[[ Working data open ]]

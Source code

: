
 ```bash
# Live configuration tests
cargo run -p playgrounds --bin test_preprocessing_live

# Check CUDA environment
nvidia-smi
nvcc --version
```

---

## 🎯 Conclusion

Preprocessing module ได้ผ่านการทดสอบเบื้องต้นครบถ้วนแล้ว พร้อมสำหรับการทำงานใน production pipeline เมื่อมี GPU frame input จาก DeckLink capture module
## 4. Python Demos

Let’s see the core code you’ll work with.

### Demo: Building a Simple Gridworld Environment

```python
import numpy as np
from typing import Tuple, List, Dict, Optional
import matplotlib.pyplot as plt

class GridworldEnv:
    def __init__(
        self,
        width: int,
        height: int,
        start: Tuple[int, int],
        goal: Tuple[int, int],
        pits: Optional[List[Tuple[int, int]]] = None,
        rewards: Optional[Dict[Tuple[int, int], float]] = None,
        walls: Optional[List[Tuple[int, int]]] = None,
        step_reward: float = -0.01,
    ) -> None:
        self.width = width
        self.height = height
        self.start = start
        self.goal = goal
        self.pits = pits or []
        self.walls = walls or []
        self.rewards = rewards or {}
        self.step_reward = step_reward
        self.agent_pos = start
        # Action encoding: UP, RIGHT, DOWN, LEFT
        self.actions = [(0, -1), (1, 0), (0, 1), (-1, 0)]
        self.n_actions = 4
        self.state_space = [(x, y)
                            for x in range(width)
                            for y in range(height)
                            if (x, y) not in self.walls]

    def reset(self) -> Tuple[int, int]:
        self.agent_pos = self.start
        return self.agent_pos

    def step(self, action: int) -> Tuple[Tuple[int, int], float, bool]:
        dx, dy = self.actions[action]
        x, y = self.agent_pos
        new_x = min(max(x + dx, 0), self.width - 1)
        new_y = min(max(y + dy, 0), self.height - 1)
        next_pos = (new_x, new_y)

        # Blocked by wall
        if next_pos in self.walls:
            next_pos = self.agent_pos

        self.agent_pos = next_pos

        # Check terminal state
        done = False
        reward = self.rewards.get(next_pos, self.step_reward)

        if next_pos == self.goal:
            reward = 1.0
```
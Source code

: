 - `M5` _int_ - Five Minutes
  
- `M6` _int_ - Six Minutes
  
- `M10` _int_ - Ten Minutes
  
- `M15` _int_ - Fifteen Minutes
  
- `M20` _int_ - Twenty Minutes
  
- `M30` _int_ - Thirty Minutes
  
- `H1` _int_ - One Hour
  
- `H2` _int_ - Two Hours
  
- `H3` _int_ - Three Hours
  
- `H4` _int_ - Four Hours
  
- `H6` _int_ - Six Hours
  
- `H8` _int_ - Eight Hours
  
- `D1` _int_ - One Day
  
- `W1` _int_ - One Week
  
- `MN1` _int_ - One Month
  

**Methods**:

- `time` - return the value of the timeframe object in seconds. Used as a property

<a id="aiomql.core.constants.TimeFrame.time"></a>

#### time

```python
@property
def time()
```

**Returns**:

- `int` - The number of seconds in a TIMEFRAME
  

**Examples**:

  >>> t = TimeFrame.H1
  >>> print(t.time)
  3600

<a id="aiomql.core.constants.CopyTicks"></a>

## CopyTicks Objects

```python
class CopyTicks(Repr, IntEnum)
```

[[ Working data closed ]]

Aim of the task
Which lines in the data above hold the word "class"? Return each of them.

Written solution
class GridworldEnv:
class CopyTicks(Repr, IntEnum)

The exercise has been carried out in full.